A recent report indicated that over 34,000 smart contracts on the Ethereum blockchain today are either poorly created, or malicious putting millions of dollars at risk. Who is to blame when these break? Again, more work for lawyers.

So your JD seems safe for now, but you might want to polish your Solidity and Python skills!

Oracles – more than an API

Sergey discussed the need for smart contracts to have access to ‘data feeds’ in order to execute their logic. As an example, if a smart contract is supposed to pay someone $500 when a building permit is filed, the smart contract needs to be able to tap into some data source that informs it of this.

If the data source is a simple API from a single source, it may be at risk of being compromised or being inaccurate. If the result is payments automatically being paid in error, this could be very bad. This is where the notion of an ‘oracle’ comes into play.
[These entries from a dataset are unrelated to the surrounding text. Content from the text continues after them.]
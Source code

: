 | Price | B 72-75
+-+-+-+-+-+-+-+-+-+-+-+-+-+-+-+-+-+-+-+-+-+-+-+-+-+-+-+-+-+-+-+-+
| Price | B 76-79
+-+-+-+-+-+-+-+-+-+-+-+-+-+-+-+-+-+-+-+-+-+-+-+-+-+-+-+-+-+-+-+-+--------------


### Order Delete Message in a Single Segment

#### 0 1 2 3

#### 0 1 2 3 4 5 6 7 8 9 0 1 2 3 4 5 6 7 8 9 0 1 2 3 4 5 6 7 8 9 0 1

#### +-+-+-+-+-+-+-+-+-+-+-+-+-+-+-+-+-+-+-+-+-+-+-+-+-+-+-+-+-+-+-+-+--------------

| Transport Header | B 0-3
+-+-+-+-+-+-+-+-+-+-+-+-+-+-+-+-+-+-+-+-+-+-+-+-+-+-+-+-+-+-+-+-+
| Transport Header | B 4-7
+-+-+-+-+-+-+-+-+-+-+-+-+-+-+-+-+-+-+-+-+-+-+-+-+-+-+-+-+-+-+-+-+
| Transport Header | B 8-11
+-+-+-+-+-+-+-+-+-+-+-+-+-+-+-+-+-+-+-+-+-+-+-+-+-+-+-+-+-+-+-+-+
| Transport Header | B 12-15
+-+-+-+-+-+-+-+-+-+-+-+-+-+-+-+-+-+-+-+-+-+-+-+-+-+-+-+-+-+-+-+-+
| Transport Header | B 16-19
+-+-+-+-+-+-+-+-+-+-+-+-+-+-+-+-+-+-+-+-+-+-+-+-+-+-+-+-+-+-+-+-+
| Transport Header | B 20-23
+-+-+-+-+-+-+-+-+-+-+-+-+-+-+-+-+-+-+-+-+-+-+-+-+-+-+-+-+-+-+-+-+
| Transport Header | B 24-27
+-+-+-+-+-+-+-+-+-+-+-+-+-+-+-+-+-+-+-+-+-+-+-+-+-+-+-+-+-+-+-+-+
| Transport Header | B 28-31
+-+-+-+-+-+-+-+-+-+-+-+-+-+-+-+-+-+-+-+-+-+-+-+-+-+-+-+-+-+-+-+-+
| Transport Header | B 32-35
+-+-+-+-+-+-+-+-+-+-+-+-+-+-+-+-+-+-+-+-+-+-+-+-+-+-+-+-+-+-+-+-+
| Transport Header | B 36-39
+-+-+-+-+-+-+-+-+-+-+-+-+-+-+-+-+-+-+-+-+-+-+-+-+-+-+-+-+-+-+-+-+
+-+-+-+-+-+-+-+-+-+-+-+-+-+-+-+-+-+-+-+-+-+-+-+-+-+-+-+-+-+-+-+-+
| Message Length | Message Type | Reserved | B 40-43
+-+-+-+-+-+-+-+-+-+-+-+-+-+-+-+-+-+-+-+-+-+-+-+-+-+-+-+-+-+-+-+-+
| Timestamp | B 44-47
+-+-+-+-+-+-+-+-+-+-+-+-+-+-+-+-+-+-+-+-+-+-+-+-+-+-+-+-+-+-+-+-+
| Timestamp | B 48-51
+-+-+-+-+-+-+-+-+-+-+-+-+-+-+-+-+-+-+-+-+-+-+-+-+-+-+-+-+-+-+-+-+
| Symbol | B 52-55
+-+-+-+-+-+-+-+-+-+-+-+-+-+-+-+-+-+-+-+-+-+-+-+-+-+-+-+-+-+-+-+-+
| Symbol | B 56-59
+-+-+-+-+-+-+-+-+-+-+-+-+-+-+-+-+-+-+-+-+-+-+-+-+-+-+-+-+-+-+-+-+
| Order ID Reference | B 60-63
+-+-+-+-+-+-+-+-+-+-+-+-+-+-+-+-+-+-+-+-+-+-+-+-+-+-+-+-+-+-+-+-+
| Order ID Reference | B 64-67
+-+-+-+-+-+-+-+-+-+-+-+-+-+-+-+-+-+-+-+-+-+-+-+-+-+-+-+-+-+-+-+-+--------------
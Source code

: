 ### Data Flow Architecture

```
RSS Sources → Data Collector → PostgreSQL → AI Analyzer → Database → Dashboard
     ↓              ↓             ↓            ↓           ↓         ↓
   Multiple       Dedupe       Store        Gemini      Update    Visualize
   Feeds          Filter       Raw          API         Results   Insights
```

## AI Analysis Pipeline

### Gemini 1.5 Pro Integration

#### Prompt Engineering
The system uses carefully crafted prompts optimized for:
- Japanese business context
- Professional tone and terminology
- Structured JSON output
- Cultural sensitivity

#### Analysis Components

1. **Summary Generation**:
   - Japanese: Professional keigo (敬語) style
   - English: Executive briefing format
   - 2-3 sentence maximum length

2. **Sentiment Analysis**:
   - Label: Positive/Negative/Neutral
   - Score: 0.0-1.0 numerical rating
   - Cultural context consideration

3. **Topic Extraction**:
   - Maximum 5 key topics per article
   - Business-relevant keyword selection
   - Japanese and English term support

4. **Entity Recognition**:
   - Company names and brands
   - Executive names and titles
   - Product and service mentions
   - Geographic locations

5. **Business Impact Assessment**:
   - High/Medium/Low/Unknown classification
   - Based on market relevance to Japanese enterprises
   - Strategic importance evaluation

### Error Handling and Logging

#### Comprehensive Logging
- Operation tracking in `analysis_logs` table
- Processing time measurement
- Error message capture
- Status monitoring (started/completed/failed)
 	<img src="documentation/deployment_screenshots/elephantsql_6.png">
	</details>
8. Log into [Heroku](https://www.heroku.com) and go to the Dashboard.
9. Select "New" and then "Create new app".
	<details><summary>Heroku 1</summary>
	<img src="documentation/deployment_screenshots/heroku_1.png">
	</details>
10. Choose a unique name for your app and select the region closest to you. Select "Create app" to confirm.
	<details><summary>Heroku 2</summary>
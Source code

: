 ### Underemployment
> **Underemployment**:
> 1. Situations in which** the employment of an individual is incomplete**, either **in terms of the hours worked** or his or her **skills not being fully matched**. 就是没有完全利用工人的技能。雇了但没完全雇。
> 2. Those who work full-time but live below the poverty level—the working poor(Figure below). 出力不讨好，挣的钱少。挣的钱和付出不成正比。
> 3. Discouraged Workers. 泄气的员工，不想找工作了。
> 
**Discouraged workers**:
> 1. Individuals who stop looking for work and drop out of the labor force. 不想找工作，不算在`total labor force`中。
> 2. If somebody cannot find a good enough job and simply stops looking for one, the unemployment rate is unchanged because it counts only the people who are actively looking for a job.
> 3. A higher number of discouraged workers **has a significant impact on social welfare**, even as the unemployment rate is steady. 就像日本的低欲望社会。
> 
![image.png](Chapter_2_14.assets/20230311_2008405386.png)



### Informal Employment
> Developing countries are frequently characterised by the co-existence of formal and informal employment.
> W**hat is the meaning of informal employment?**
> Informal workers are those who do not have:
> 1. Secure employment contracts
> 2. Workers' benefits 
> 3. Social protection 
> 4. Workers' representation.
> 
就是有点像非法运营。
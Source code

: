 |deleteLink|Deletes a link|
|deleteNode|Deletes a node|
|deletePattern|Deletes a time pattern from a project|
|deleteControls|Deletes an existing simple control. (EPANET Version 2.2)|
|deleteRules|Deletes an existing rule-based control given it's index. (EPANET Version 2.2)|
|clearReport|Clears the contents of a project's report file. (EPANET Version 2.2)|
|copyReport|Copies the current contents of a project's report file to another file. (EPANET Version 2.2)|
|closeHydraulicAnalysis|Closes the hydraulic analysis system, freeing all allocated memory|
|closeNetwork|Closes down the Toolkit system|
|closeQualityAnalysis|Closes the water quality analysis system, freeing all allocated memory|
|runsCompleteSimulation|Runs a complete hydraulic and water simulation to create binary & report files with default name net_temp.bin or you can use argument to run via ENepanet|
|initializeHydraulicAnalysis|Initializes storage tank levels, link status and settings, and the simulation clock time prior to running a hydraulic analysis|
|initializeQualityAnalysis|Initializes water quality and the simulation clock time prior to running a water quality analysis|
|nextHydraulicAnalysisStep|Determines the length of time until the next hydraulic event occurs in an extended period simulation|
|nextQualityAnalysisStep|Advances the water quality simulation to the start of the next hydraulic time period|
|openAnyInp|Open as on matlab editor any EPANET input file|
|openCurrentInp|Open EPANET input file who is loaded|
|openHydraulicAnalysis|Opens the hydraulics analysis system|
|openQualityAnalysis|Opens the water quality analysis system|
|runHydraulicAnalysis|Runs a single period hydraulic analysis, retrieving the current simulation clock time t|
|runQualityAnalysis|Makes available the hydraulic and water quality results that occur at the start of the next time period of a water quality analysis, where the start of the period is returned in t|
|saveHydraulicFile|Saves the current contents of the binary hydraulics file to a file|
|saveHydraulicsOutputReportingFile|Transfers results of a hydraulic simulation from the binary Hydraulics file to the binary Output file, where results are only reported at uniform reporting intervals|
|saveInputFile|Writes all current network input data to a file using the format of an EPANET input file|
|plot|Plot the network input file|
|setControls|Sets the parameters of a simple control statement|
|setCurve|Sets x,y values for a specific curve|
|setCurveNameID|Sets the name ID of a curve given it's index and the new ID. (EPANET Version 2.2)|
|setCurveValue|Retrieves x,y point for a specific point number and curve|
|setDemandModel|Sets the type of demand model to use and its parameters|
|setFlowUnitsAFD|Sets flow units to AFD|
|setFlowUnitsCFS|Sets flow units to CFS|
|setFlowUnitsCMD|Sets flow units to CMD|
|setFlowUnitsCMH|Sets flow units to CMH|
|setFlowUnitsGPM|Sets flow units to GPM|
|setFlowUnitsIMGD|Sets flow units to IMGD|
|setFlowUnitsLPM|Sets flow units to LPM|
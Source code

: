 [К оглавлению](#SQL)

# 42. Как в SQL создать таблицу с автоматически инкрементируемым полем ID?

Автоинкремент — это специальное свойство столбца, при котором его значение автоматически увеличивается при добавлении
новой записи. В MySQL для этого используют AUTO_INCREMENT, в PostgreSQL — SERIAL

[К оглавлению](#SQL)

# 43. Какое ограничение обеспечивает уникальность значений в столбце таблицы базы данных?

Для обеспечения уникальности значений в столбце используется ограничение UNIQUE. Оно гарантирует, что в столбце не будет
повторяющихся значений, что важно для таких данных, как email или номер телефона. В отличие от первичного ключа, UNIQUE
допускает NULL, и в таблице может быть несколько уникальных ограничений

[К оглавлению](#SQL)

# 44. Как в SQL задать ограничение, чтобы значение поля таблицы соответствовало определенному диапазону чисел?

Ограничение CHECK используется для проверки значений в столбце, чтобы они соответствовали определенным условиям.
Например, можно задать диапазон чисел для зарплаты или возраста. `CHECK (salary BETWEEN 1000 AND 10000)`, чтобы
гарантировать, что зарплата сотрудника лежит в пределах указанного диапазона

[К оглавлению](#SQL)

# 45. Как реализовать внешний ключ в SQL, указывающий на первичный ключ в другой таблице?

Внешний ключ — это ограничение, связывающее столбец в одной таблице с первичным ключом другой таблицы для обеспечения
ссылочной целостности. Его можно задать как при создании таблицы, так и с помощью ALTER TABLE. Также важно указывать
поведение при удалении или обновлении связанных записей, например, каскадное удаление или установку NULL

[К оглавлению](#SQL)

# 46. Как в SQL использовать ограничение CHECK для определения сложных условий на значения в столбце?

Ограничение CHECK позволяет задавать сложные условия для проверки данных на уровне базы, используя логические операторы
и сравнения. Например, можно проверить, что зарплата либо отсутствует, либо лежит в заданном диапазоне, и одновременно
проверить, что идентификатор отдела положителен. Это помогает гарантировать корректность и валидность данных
An Oracle is designed to be more than ‘just an API’. They will include a rating so that its accuracy and usage could be seen, and may in fact collect data from more than just one API so that the data can be more highly trusted. Need a maximum amount of trust? Use multiple oracles. The ‘Chainlink’ technology is being built to deliver this. So, if you want to rely on some data feed to make your payments, you will choose an Oracle over an API every time. Especially for automated contracts.

Do we need new laws?

Given this all this new technology, automation, and oracles, do we need more laws? Perianne and Ken’s response was a resounding ‘No!’. It turns out that the existing frameworks we built over the past 20 years including the Federal ESIGN act, and the state UETA frameworks already define ‘digital agreements’, ‘electronic agent’, and generally indicate that if a contract is required an electronic contract will suffice.

The Digital Chamber of Commerce position is this: “Existing legal frameworks for defining and giving legal effect to contracts cover smart contract technology, and nothing regarding smart contracts ought to change existing definitions or the application of current contract law. Additional laws are largely unnecessary and will only serve to confuse the application of current law.” Perianne has met with many different states and federal departments to ensure this message is heard. Her mission is to create a regulatory environment where smart contract technology can flourish.

Despite this effort, some states are still trying to be helpful by passing new laws. These may in fact backfire, and create a patchwork of differing opinions which could actually stall this new technology. The punchline? We don’t need new laws!.

Smart Contracts are a big deal!

One area of agreement across the whole panel was that smart, self-executing, reliable agreements will provide dramatic improvement over today’s manually managed contracting process, and that this technology will have a massive positive impact on businesses of all types and sizes.

This likely begins in markets where trust is lower such as some governments, insurance, and property recordation. However, the business benefits of streamlining transactions and lowering costs means smart contracts will find there way into every type of agreement.

It also means that traditional ‘contract management software’ that stores agreements in a database disconnected from the world, and requiring manual follow-up and review is obsolete. They will be unusable in their current form, and must be re-invented to support dynamic program code linked to the identities, oracles, and payment mechanisms that they manage. This is a massive disruption in a very large enterprise software category.

Due to all this change, we will see some great innovation with smart contracts technology over the next several years as contracting platforms connect with blockchains, payments, and oracles, and new software categories are defined. This is exciting from an investment perspective as we seek those truly breakout companies who will deliver value on scale and in a way that can be easily deployed and consumed.

Many thanks to my panelists, and the great questions from the audience!